> Records for the exercise
───
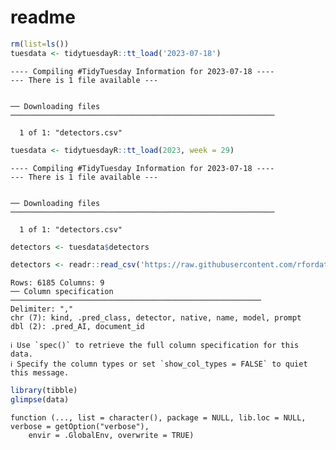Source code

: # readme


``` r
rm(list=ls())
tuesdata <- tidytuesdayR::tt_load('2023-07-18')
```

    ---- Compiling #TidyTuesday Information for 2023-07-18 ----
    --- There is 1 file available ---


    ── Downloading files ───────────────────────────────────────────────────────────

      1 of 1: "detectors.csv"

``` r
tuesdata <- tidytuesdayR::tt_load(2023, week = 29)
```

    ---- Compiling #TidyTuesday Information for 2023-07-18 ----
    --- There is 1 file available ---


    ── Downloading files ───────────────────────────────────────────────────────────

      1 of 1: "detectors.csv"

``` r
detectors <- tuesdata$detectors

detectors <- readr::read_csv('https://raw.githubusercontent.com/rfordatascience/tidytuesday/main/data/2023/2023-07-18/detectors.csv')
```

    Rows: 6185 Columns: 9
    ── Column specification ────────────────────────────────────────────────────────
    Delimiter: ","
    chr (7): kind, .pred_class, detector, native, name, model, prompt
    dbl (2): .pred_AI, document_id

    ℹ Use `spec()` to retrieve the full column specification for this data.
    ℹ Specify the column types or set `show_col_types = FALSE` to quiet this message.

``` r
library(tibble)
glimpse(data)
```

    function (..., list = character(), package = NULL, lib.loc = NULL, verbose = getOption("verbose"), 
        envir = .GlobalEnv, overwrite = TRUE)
───
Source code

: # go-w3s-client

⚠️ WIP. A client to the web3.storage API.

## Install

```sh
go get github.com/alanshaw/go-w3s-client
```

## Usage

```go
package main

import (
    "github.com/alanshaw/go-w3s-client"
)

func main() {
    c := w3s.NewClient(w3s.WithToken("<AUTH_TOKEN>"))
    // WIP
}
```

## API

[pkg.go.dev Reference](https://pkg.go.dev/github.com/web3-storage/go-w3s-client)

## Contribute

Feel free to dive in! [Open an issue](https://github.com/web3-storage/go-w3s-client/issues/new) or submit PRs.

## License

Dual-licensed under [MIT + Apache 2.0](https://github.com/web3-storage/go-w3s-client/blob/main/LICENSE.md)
───
> Work task
Go through the entries above and count the lines containing "this". Give the number only.

> Solution
2